Is there ever a "right time" for anything? Would yesterday have been better to accomplish a specific task or should we wait until tomorrow? Who knows?
Sure, there a few deadlines that we are duty-bound to meet, but most of them can be adjusted with approval.
April 15 is tax day, but everybody should know that they would always be granted an extension by filling out a form or calling the IRS.
Voting must be done on one specific day unless you ask for an early ballot or become a motor-voter. The list of unalterable deadlines is really awfully short.
The Bible relates that there is a time to live and a time to die -- and even that has been changed. Through medicine and the use of expensive equipment and talented medical staff, a baby might have life-saving surgery in the womb.

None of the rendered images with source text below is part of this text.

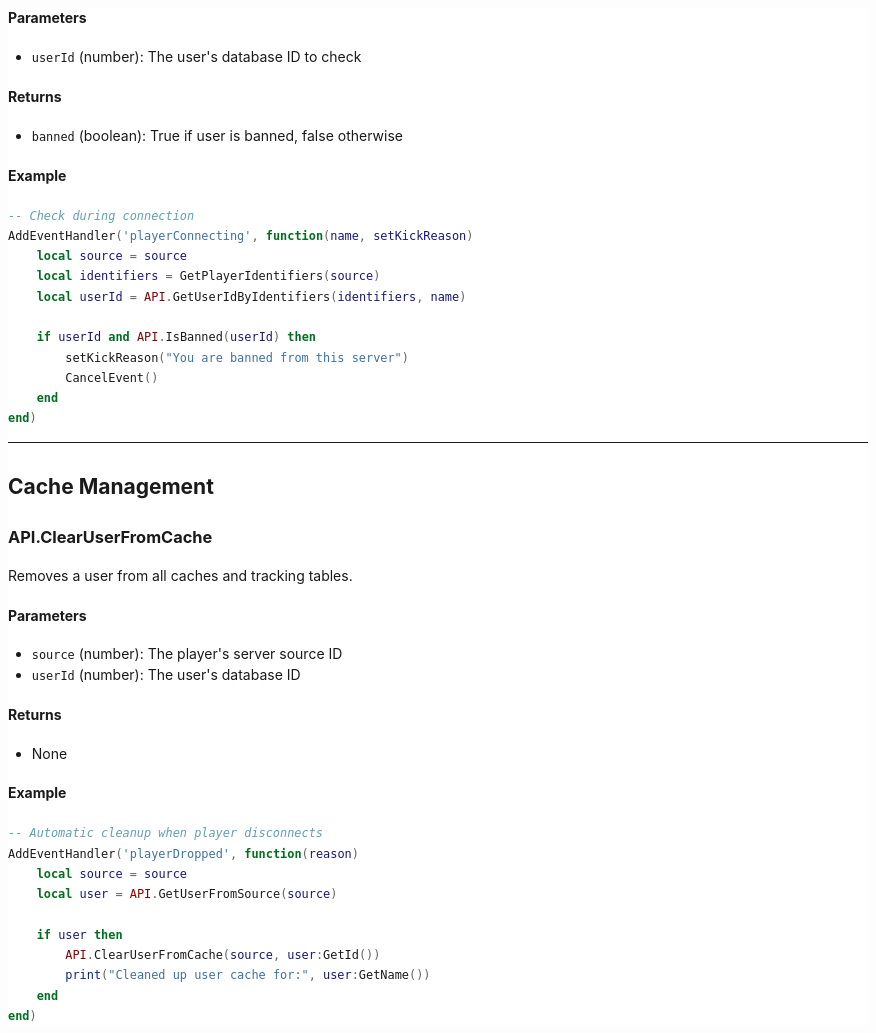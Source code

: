 #### Parameters

* `userId` (number): The user's database ID to check

#### Returns

* `banned` (boolean): True if user is banned, false otherwise

#### Example

```lua
-- Check during connection
AddEventHandler('playerConnecting', function(name, setKickReason)
    local source = source
    local identifiers = GetPlayerIdentifiers(source)
    local userId = API.GetUserIdByIdentifiers(identifiers, name)
    
    if userId and API.IsBanned(userId) then
        setKickReason("You are banned from this server")
        CancelEvent()
    end
end)
```

***

## Cache Management

### API.ClearUserFromCache

Removes a user from all caches and tracking tables.

#### Parameters

* `source` (number): The player's server source ID
* `userId` (number): The user's database ID

#### Returns

* None

#### Example

```lua
-- Automatic cleanup when player disconnects
AddEventHandler('playerDropped', function(reason)
    local source = source
    local user = API.GetUserFromSource(source)
    
    if user then
        API.ClearUserFromCache(source, user:GetId())
        print("Cleaned up user cache for:", user:GetName())
    end
end)
```

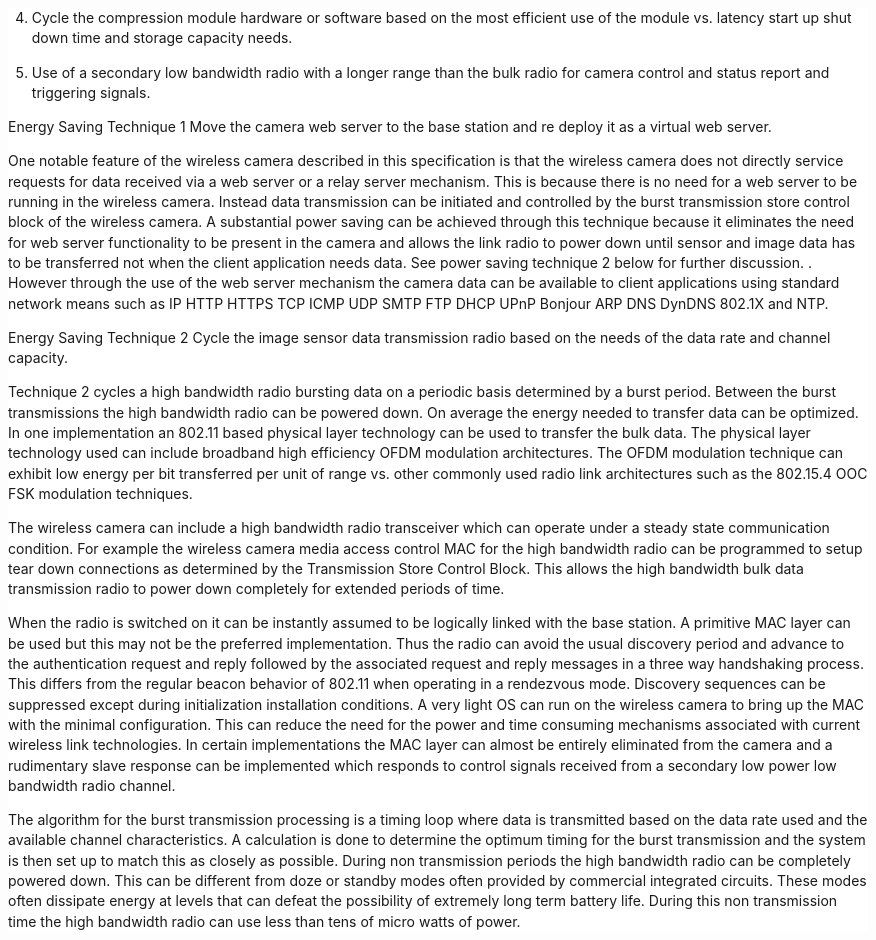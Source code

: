 4. Cycle the compression module hardware or software based on the most efficient use of the module vs. latency start up shut down time and storage capacity needs.

5. Use of a secondary low bandwidth radio with a longer range than the bulk radio for camera control and status report and triggering signals.

Energy Saving Technique 1 Move the camera web server to the base station and re deploy it as a virtual web server.

One notable feature of the wireless camera described in this specification is that the wireless camera does not directly service requests for data received via a web server or a relay server mechanism. This is because there is no need for a web server to be running in the wireless camera. Instead data transmission can be initiated and controlled by the burst transmission store control block of the wireless camera. A substantial power saving can be achieved through this technique because it eliminates the need for web server functionality to be present in the camera and allows the link radio to power down until sensor and image data has to be transferred not when the client application needs data. See power saving technique 2 below for further discussion. . However through the use of the web server mechanism the camera data can be available to client applications using standard network means such as IP HTTP HTTPS TCP ICMP UDP SMTP FTP DHCP UPnP Bonjour ARP DNS DynDNS 802.1X and NTP.

Energy Saving Technique 2 Cycle the image sensor data transmission radio based on the needs of the data rate and channel capacity.

Technique 2 cycles a high bandwidth radio bursting data on a periodic basis determined by a burst period. Between the burst transmissions the high bandwidth radio can be powered down. On average the energy needed to transfer data can be optimized. In one implementation an 802.11 based physical layer technology can be used to transfer the bulk data. The physical layer technology used can include broadband high efficiency OFDM modulation architectures. The OFDM modulation technique can exhibit low energy per bit transferred per unit of range vs. other commonly used radio link architectures such as the 802.15.4 OOC FSK modulation techniques.

The wireless camera can include a high bandwidth radio transceiver which can operate under a steady state communication condition. For example the wireless camera media access control MAC for the high bandwidth radio can be programmed to setup tear down connections as determined by the Transmission Store Control Block. This allows the high bandwidth bulk data transmission radio to power down completely for extended periods of time.

When the radio is switched on it can be instantly assumed to be logically linked with the base station. A primitive MAC layer can be used but this may not be the preferred implementation. Thus the radio can avoid the usual discovery period and advance to the authentication request and reply followed by the associated request and reply messages in a three way handshaking process. This differs from the regular beacon behavior of 802.11 when operating in a rendezvous mode. Discovery sequences can be suppressed except during initialization installation conditions. A very light OS can run on the wireless camera to bring up the MAC with the minimal configuration. This can reduce the need for the power and time consuming mechanisms associated with current wireless link technologies. In certain implementations the MAC layer can almost be entirely eliminated from the camera and a rudimentary slave response can be implemented which responds to control signals received from a secondary low power low bandwidth radio channel.

The algorithm for the burst transmission processing is a timing loop where data is transmitted based on the data rate used and the available channel characteristics. A calculation is done to determine the optimum timing for the burst transmission and the system is then set up to match this as closely as possible. During non transmission periods the high bandwidth radio can be completely powered down. This can be different from doze or standby modes often provided by commercial integrated circuits. These modes often dissipate energy at levels that can defeat the possibility of extremely long term battery life. During this non transmission time the high bandwidth radio can use less than tens of micro watts of power.
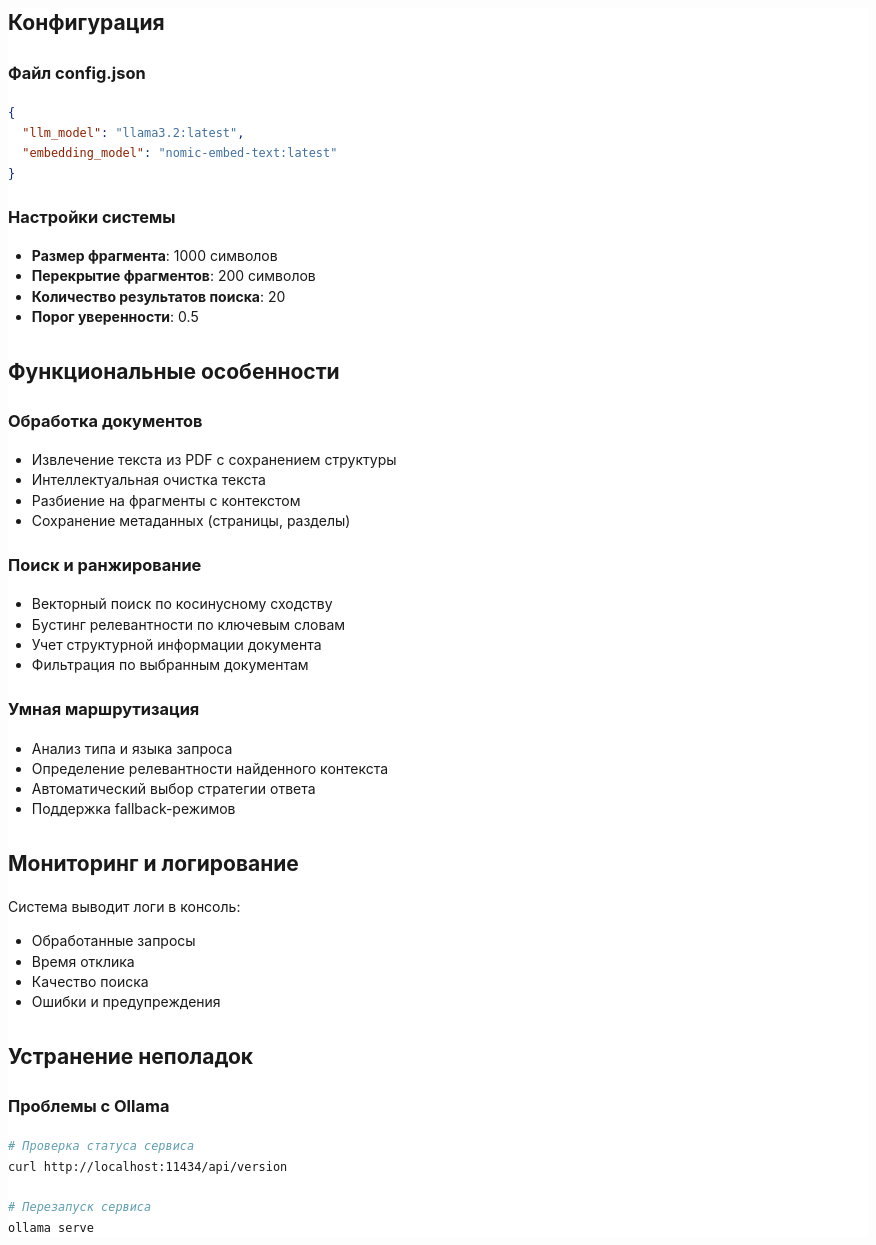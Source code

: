 ## Конфигурация

### Файл config.json
```json
{
  "llm_model": "llama3.2:latest",
  "embedding_model": "nomic-embed-text:latest"
}
```

### Настройки системы
- **Размер фрагмента**: 1000 символов
- **Перекрытие фрагментов**: 200 символов  
- **Количество результатов поиска**: 20
- **Порог уверенности**: 0.5

## Функциональные особенности

### Обработка документов
- Извлечение текста из PDF с сохранением структуры
- Интеллектуальная очистка текста
- Разбиение на фрагменты с контекстом
- Сохранение метаданных (страницы, разделы)

### Поиск и ранжирование
- Векторный поиск по косинусному сходству
- Бустинг релевантности по ключевым словам
- Учет структурной информации документа
- Фильтрация по выбранным документам

### Умная маршрутизация
- Анализ типа и языка запроса
- Определение релевантности найденного контекста
- Автоматический выбор стратегии ответа
- Поддержка fallback-режимов

## Мониторинг и логирование

Система выводит логи в консоль:
- Обработанные запросы
- Время отклика
- Качество поиска
- Ошибки и предупреждения

## Устранение неполадок

### Проблемы с Ollama
```bash
# Проверка статуса сервиса
curl http://localhost:11434/api/version

# Перезапуск сервиса
ollama serve
```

Life for millions has been extended for literally decades because of the advances in medical specialties and the really cool slew of pharmaceuticals, too.
Supposedly, Christmas and all the trappings of the days are inviolate and no child opens a present before mom and dad get out of bed. Think back -- did you ever get to open a gift on the day or evening before the holiday? I know some folks that open everything on the 24th and even one woman that opens each gift as it arrives at the mailbox or is delivered by the front door. If your troop ship or plane disembarked after Christmas by a week or two -- didn't your family and loved ones keep the tree up and leave all of the gifts unopened until you came home?
OK, then is there ever a perfect time for anything? Are we to assume that time and dates will always be tweaked a bit to suit our needs? Should we adhere to the rule that a date is cast in stone and sacrosanct? The answers are easy: yes, probably and youbetcha.
We always have time to apologize, say we are sorry and ask for forgiveness. It is never too late to make amends, do something over or restate the obvious. Time will wait for our Id to catch up to our heart.
All of this is fine but what about those inviolable tenets. The first one that springs to mind is "remember thy mother." There is but one right time to do the right thing and that time is Sunday, at the minimum.
Observance is not predicated on the value of a gift or the size of the card. No, it is all bound by that act of recognition.
Timing is everything. Why not hit the local stores in Arizona Rim country and pick up a box of candy (we make it local, too)? Maybe she'd love a beautiful bunch of flowers or a potted plant (the florists deliver)? Wouldn't she enjoy a special gift that can be wrapped with a bow?
You might give your mom clothes, jewelry, movie tickets, a nice gift certificate or a beautiful antique item. Employ a local cleaner to make mom's home spotless. Take your mom or grandmother to dinner. Ask your mother-in-law if you can lighten her load in any way and don't overlook the needs of that widowed lady you have known for years.
Without moms we'd all be nothing. Sunday is definitely the right time to do the right thing. Call all the mothers you know, but don't forget those mushy cards.